(GIVEN RECORDS begins)
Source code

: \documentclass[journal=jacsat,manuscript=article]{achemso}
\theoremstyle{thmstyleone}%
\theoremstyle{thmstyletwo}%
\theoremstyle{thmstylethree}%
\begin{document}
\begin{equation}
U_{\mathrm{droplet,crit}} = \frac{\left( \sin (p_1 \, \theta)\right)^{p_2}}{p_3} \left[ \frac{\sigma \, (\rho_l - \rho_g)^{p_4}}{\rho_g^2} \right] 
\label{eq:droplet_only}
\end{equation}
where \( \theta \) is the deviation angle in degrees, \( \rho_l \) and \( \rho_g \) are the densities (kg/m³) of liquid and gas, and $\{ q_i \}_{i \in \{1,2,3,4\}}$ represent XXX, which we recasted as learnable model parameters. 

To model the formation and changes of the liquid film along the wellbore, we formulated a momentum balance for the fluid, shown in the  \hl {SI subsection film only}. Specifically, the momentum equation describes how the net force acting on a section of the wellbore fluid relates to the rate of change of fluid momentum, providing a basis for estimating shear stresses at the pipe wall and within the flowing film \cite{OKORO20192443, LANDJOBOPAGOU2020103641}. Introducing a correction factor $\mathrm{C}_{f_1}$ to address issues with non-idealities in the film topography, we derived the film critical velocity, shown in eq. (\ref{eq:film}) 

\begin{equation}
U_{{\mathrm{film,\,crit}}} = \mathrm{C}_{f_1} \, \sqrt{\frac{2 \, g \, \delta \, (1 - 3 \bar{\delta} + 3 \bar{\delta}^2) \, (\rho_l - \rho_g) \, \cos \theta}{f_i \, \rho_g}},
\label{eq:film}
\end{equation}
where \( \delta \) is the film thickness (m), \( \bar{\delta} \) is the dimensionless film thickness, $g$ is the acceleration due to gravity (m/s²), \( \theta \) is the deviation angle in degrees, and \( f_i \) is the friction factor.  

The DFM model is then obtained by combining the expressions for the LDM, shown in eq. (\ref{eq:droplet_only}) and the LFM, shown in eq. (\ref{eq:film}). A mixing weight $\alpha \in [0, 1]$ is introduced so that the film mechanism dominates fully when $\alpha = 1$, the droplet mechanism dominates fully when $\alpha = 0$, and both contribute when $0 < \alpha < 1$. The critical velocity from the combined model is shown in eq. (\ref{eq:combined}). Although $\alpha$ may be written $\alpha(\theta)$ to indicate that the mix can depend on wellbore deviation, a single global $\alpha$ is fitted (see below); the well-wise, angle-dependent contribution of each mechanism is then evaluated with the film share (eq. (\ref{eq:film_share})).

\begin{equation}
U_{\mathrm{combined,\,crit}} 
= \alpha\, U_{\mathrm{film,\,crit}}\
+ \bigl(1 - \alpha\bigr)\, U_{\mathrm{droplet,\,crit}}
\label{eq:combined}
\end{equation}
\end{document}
(GIVEN RECORDS ends)
| TASK TO CARRY OUT |
Find the number of lines in the listing that carry the word "delta". Only that figure should appear in the reply.

| RESULT BELOW |
2